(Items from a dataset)
※

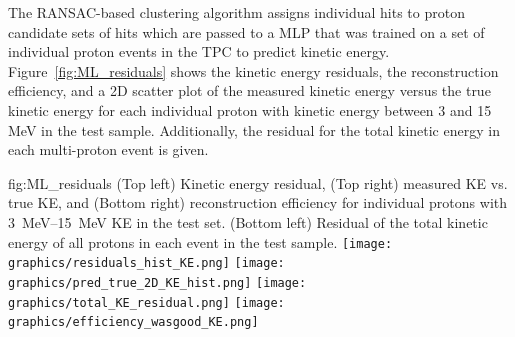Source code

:The RANSAC-based clustering algorithm assigns individual hits to proton candidate sets of hits which are
passed to a MLP that was trained on a set of individual proton events in the TPC to predict kinetic energy.  Figure~\ref{fig:ML_residuals} shows the kinetic energy residuals, the reconstruction efficiency,
and a 2D scatter plot of the measured kinetic energy versus the true kinetic energy
for each individual proton with kinetic energy between 3 and 15 MeV in the test sample.  Additionally, the residual for the total kinetic energy in each multi-proton event is given. 
%
%

\begin{dunefigure}{fig:ML_residuals}
{(Top left) Kinetic energy residual, (Top right) measured KE vs. true KE, and (Bottom right) reconstruction efficiency for individual protons with \SIrange{3}{15}{MeV} KE in the test set.  (Bottom left) Residual of the total kinetic energy of all protons in each event in the test sample.}
    \texttt{[image: graphics/residuals\_hist\_KE.png]}                                                    
    \texttt{[image: graphics/pred\_true\_2D\_KE\_hist.png]}
    \vspace{1mm}
    \texttt{[image: graphics/total\_KE\_residual.png]}
    \texttt{[image: graphics/efficiency\_wasgood\_KE.png]}
\end{dunefigure}
%
%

※

[Requirement] Look through the entries above; copy every line holding the string "efficiency".

[Task response]
passed to a MLP that was trained on a set of individual proton events in the TPC to predict kinetic energy.  Figure~\ref{fig:ML_residuals} shows the kinetic energy residuals, the reconstruction efficiency,
{(Top left) Kinetic energy residual, (Top right) measured KE vs. true KE, and (Bottom right) reconstruction efficiency for individual protons with \SIrange{3}{15}{MeV} KE in the test set.  (Bottom left) Residual of the total kinetic energy of all protons in each event in the test sample.}
    \texttt{[image: graphics/efficiency\_wasgood\_KE.png]}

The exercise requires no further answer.